▶ **EXERCISE DESCRIPTION**: In the entries below, work out how many lines include "using", and write only that number.

------ SUPPLIED RECORDS ------

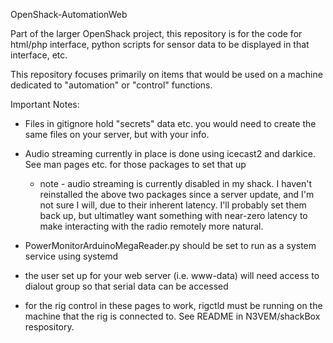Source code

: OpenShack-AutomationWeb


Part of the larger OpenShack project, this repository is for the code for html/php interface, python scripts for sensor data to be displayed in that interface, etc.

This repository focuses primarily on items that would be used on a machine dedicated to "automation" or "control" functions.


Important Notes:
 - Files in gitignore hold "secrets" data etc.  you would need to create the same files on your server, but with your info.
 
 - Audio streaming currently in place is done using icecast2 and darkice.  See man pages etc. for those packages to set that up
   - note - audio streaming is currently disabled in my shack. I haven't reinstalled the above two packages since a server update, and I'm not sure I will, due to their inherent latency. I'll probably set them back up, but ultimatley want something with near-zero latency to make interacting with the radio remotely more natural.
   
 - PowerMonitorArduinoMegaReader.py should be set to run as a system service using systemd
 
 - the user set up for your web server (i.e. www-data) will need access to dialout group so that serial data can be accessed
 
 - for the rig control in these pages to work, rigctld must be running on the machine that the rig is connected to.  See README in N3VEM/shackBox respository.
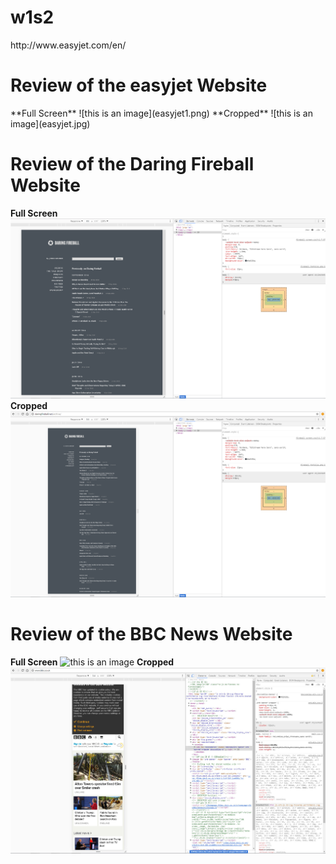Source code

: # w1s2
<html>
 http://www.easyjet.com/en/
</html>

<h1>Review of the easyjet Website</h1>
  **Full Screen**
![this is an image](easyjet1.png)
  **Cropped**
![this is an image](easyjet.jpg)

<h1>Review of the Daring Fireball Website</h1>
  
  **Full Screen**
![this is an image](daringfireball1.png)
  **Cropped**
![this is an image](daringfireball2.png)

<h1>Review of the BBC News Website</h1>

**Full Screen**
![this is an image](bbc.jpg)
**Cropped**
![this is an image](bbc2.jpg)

------
------ SUPPLIED RECORDS ------

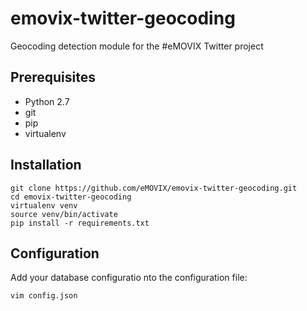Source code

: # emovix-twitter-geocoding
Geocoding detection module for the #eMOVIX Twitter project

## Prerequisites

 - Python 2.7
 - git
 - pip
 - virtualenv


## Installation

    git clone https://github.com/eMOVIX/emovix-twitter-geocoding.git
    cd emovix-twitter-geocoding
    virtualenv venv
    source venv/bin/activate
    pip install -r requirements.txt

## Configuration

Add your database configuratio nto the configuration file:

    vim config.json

------

▶ **TASK ANSWER**: 2